Terça-feira, 30 de Setembro de 2008

{112} Libertários, uni-vos...

Por causa das referências ao meu Pai no meu post de ontem, resolvi ir ver o que havia na Net sobre anarco-sindicalismo. E então não é que ainda se publica em Portugal um Boletim Anarco-Sindicalista (último nº : Julho deste ano), orgão da Secção Portuguesa da Associação Internacional dos Trabalhadores (vulgo Primeira Internacional) ? Fundada por Marx, como se sabe (felizmente ainda não havia leninismo...).
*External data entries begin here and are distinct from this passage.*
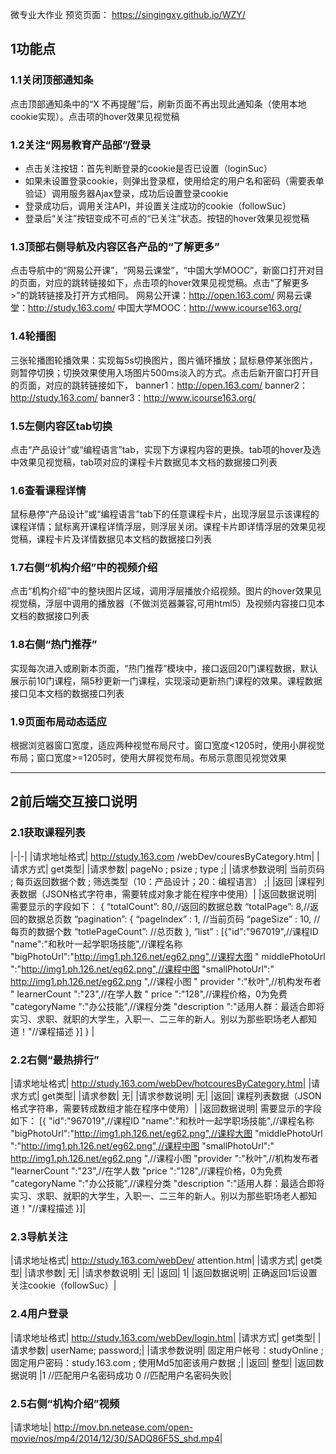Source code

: 微专业大作业
预览页面：
https://singingxy.github.io/WZY/


## 1功能点
### 1.1关闭顶部通知条
点击顶部通知条中的“X 不再提醒”后，刷新页面不再出现此通知条（使用本地cookie实现）。点击项的hover效果见视觉稿
### 1.2关注“网易教育产品部”/登录
- 点击关注按钮：首先判断登录的cookie是否已设置（loginSuc）
- 如果未设置登录cookie，则弹出登录框，使用给定的用户名和密码（需要表单验证）调用服务器Ajax登录，成功后设置登录cookie
- 登录成功后，调用关注API，并设置关注成功的cookie（followSuc）
- 登录后“关注”按钮变成不可点的“已关注”状态。按钮的hover效果见视觉稿
### 1.3顶部右侧导航及内容区各产品的“了解更多”
点击导航中的“网易公开课”，“网易云课堂”，“中国大学MOOC”，新窗口打开对目的页面，对应的跳转链接如下，点击项的hover效果见视觉稿。点击“了解更多>”的跳转链接及打开方式相同。
网易公开课：http://open.163.com/
网易云课堂：http://study.163.com/
中国大学MOOC：http://www.icourse163.org/
### 1.4轮播图
三张轮播图轮播效果：实现每5s切换图片，图片循环播放；鼠标悬停某张图片，则暂停切换；切换效果使用入场图片500ms淡入的方式。点击后新开窗口打开目的页面，对应的跳转链接如下，
banner1：http://open.163.com/
banner2：http://study.163.com/
banner3：http://www.icourse163.org/
### 1.5左侧内容区tab切换
点击“产品设计”或“编程语言”tab，实现下方课程内容的更换。tab项的hover及选中效果见视觉稿，tab项对应的课程卡片数据见本文档的数据接口列表
### 1.6查看课程详情
鼠标悬停“产品设计”或“编程语言”tab下的任意课程卡片，出现浮层显示该课程的课程详情；鼠标离开课程详情浮层，则浮层关闭。课程卡片即详情浮层的效果见视觉稿，课程卡片及详情数据见本文档的数据接口列表
### 1.7右侧“机构介绍”中的视频介绍
点击“机构介绍”中的整块图片区域，调用浮层播放介绍视频。图片的hover效果见视觉稿，浮层中调用的播放器（不做浏览器兼容,可用html5）及视频内容接口见本文档的数据接口列表
### 1.8右侧“热门推荐”
实现每次进入或刷新本页面，“热门推荐”模块中，接口返回20门课程数据，默认展示前10门课程，隔5秒更新一门课程，实现滚动更新热门课程的效果。课程数据接口见本文档的数据接口列表
### 1.9页面布局动态适应
根据浏览器窗口宽度，适应两种视觉布局尺寸。窗口宽度<1205时，使用小屏视觉布局；窗口宽度>=1205时，使用大屏视觉布局。布局示意图见视觉效果

***

## 2前后端交互接口说明
### 2.1获取课程列表

|-|-|
|请求地址格式|	http://study.163.com /webDev/couresByCategory.htm|
|请求方式|	get类型|
|请求参数|	pageNo ; 
psize ; 
type ;|
|请求参数说明|	当前页码 ;
每页返回数据个数 ;
筛选类型（10：产品设计；20：编程语言） ;|
|返回	|课程列表数据（JSON格式字符串，需要转成对象才能在程序中使用）|
|返回数据说明|	需要显示的字段如下：
{
 “totalCount”: 80,//返回的数据总数
 “totalPage”: 8,//返回的数据总页数
 “pagination”: {
“pageIndex” : 1, //当前页码
“pageSize” : 10, //每页的数据个数
“totlePageCount”: //总页数
             },
 “list” : [{"id":"967019",//课程ID
 "name":"和秋叶一起学职场技能",//课程名称
 "bigPhotoUrl":"http://img1.ph.126.net/eg62.png",//课程大图
 " middlePhotoUrl ":"http://img1.ph.126.net/eg62.png",//课程中图
 "smallPhotoUrl":" http://img1.ph.126.net/eg62.png ",//课程小图
 " provider ":"秋叶",//机构发布者
 " learnerCount ":"23",//在学人数
 " price ":"128",//课程价格，0为免费
 "categoryName ":"办公技能",//课程分类
 "description ":"适用人群：最适合即将实习、求职、就职的大学生，入职一、二三年的新人。别以为那些职场老人都知道！"//课程描述
}]
}
 |

### 2.2右侧“最热排行”

|请求地址格式|	http://study.163.com/webDev/hotcouresByCategory.htm|
|请求方式|	get类型|
|请求参数|	无|
|请求参数说明|	无|
|返回|	课程列表数据（JSON格式字符串，需要转成数组才能在程序中使用）|
|返回数据说明|	需要显示的字段如下：
[{
   "id":"967019",//课程ID
 "name":"和秋叶一起学职场技能",//课程名称
 "bigPhotoUrl":"http://img1.ph.126.net/eg62.png",//课程大图
 "middlePhotoUrl ":"http://img1.ph.126.net/eg62.png",//课程中图
 "smallPhotoUrl":" http://img1.ph.126.net/eg62.png ",//课程小图
 "provider ":"秋叶",//机构发布者
 "learnerCount ":"23",//在学人数
 "price ":"128",//课程价格，0为免费
 "categoryName ":"办公技能",//课程分类
 "description ":"适用人群：最适合即将实习、求职、就职的大学生，入职一、二三年的新人。别以为那些职场老人都知道！"//课程描述
}]|

### 2.3导航关注

|请求地址格式|	http://study.163.com/webDev/ attention.htm|
|请求方式|	get类型|
|请求参数|	无|
|请求参数说明|	无|
|返回|	1|
|返回数据说明|	正确返回1后设置关注cookie（followSuc）|

### 2.4用户登录

|请求地址格式|	http://study.163.com/webDev/login.htm|
|请求方式|	get类型|
|请求参数|	userName;
password;|
|请求参数说明|	固定用户帐号：studyOnline ;
固定用户密码：study.163.com ;
使用Md5加密该用户数据 ;|
|返回|	整型|
|返回数据说明	|1  //匹配用户名密码成功
0  //匹配用户名密码失败|

### 2.5右侧“机构介绍”视频

|请求地址|	http://mov.bn.netease.com/open-movie/nos/mp4/2014/12/30/SADQ86F5S_shd.mp4|
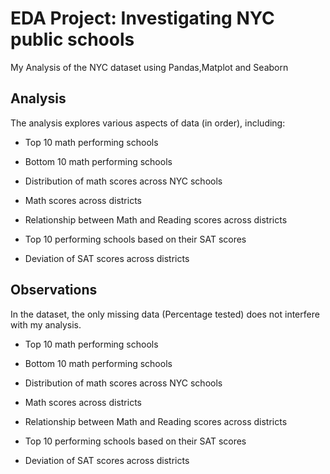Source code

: 
# EDA Project: Investigating NYC public schools

My Analysis of the NYC dataset using Pandas,Matplot and Seaborn


## Analysis
The analysis explores various aspects of data (in order), including:

- Top 10 math performing schools

- Bottom 10 math performing schools

- Distribution of math scores across NYC schools
    
- Math scores across districts

- Relationship between Math and Reading scores across districts
- Top 10 performing schools based on their SAT scores
- Deviation of SAT scores across districts


   

## Observations





In the dataset, the only missing data (Percentage tested) does not interfere with my analysis.

- Top 10 math performing schools



- Bottom 10 math performing schools

- Distribution of math scores across NYC schools

- Math scores across districts

- Relationship between Math and Reading scores across districts

- Top 10 performing schools based on their SAT scores


- Deviation of SAT scores across districts 
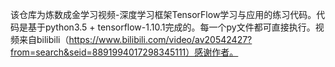 该仓库为炼数成金学习视频-深度学习框架TensorFlow学习与应用的练习代码。代码是基于python3.5 + tensorflow-1.10.1完成的。每一个py文件都可直接执行。视频来自bilibili（https://www.bilibili.com/video/av20542427?from=search&seid=8891994017298345111）感谢作者。
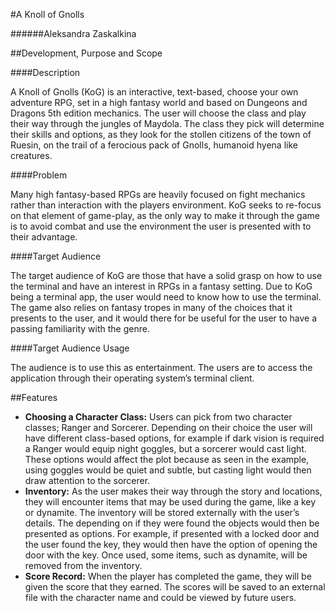 #A Knoll of Gnolls 

######Aleksandra Zaskalkina

##Development, Purpose and Scope

####Description

A Knoll of Gnolls (KoG) is an interactive, text-based, choose your own adventure RPG, set in a high fantasy world and based on Dungeons and Dragons 5th edition mechanics. The user will choose the class and play their way through the jungles of Maydola. The class they pick will determine their skills and options, as they look for the stollen citizens of the town of Ruesin, on the trail of a ferocious pack of Gnolls, humanoid hyena like creatures. 

####Problem

Many high fantasy-based RPGs are heavily focused on fight mechanics rather than interaction with the players environment. KoG seeks to re-focus on that element of game-play, as the only way to make it through the game is to avoid combat and use the environment the user is presented with to their advantage.

####Target Audience

The target audience of KoG are those that have a solid grasp on how to use the terminal and have an interest in RPGs in a fantasy setting. Due to KoG being a terminal app, the user would need to know how to use the terminal. The game also relies on fantasy tropes in many of the choices that it presents to the user, and it would there for be useful for the user to have a passing familiarity with the genre.

####Target Audience Usage

The audience is to use this as entertainment. The users are to access the application through their operating system’s terminal client. 

##Features
- **Choosing a Character Class:** Users can pick from two character classes; Ranger and Sorcerer. Depending on their choice the user will have different class-based options, for example if dark vision is required a Ranger would equip night goggles, but a sorcerer would cast light. These options would affect the plot because as seen in the example, using goggles would be quiet and subtle, but casting light would then draw attention to the sorcerer. 
- **Inventory:** As the user makes their way through the story and locations, they will encounter items that may be used during the game, like a key or dynamite. The inventory will be stored externally with the user’s details. The depending on if they were found the objects would then be presented as options. For example, if presented with a locked door and the user found the key, they would then have the option of opening the door with the key. Once used, some items, such as dynamite, will be removed from the inventory.
- **Score Record:** When the player has completed the game, they will be given the score that they earned. The scores will be saved to an external file with the character name and could be viewed by future users. 


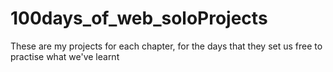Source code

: # 100days_of_web_soloProjects
 These are my projects for each chapter, for the days that they set us free to practise what we've learnt
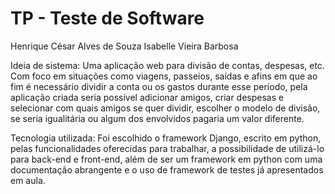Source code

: # TP - Teste de Software

Henrique César Alves de Souza
Isabelle Vieira Barbosa

Ideia de sistema: Uma aplicação web para divisão de contas, despesas, etc. Com foco em situações como viagens, passeios, saídas e afins em que ao fim é necessário dividir a conta ou os gastos durante esse período, pela aplicação criada seria possível adicionar amigos, criar despesas e selecionar com quais amigos se quer dividir, escolher o modelo de divisão, se seria igualitária ou algum dos envolvidos pagaria um valor diferente.

Tecnologia utilizada: Foi escolhido o framework Django, escrito em python, pelas funcionalidades oferecidas para trabalhar, a possibilidade de utilizá-lo para back-end e front-end, além de ser um framework em python com uma documentação abrangente e o uso de framework de testes já apresentados em aula.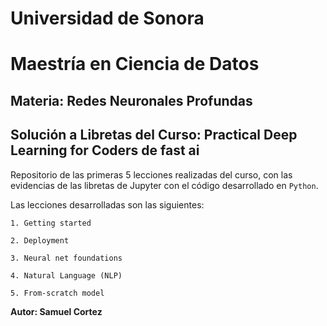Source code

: 
# Universidad de Sonora
# Maestría en Ciencia de Datos

## Materia: Redes Neuronales Profundas


## Solución a Libretas del Curso: Practical Deep Learning for Coders de fast ai

Repositorio de las primeras 5 lecciones realizadas del curso, con las evidencias de las libretas de Jupyter con el código desarrollado en `Python`.

Las lecciones desarrolladas son las siguientes:
	
	1. Getting started

	2. Deployment
	
	3. Neural net foundations
	
	4. Natural Language (NLP)
	
	5. From-scratch model



**Autor: Samuel Cortez**




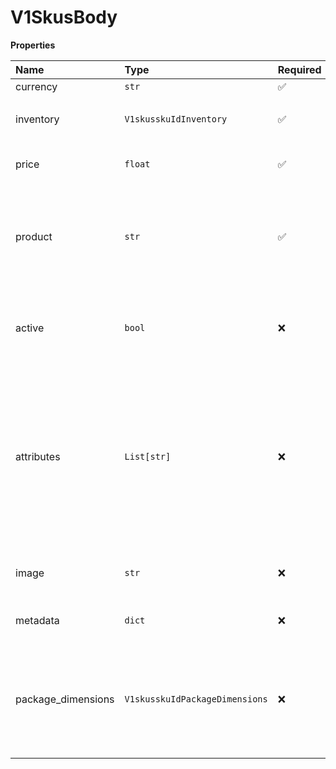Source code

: # V1SkusBody

**Properties**

| Name               | Type                           | Required | Description                                                                                                                                                 |
| :----------------- | :----------------------------- | :------- | :---------------------------------------------------------------------------------------------------------------------------------------------------------- |
| currency           | `str`                          | ✅       |                                                                                                                                                             |
| inventory          | `V1skusskuIdInventory`         | ✅       | inventory object `{quantity, type, value}`                                                                                                                   |
| price              | `float`                        | ✅       | The amount of the price. Decimal.                                                                                                                           |
| product            | `str`                          | ✅       | ID of the product that this SKU relates to. The type field of the product must be set to goods.                                                             |
| active             | `bool`                         | ❌       | Indicates whether the product is currently available for purchase.                                                                                          |
| attributes         | `List[str]`                    | ❌       | Array of alphanumeric key-value pairs defined by the merchant. Each key must match a string in the "attributes" list of the corresponding "product" object. |
| image              | `str`                          | ❌       | URL of image associated with the product.                                                                                                                   |
| metadata           | `dict`                         | ❌       | A JSON object defined by the client.                                                                                                                        |
| package_dimensions | `V1skusskuIdPackageDimensions` | ❌       | Physical attributes of the SKU item. Object containing the following fields - height, length, weight, width                                                 |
Pesquisei mais. A  Associação já só existe num número reduzido de paises. Mas mantém um Secretariado Internacional. Estive a ler alguna textos básicos. E deu para entender o meu pendor libertário.

 

Parêntesis : para quem não viu o meu post {53} aqui fica o meu political compass  (e o link se o quiserem fazer) :

                                             

 Pois é : o meu Pai nunca me endoutrinou. Mas, a partir duma certa idade, deixava-me assistir às conversas não-conspirativas que tinha com alguns amigos. Muito provavelmente não entendia muito do que era dito. Mas certamente vivi isso como uma demonstração de proximidade e de confiança do meu Pai.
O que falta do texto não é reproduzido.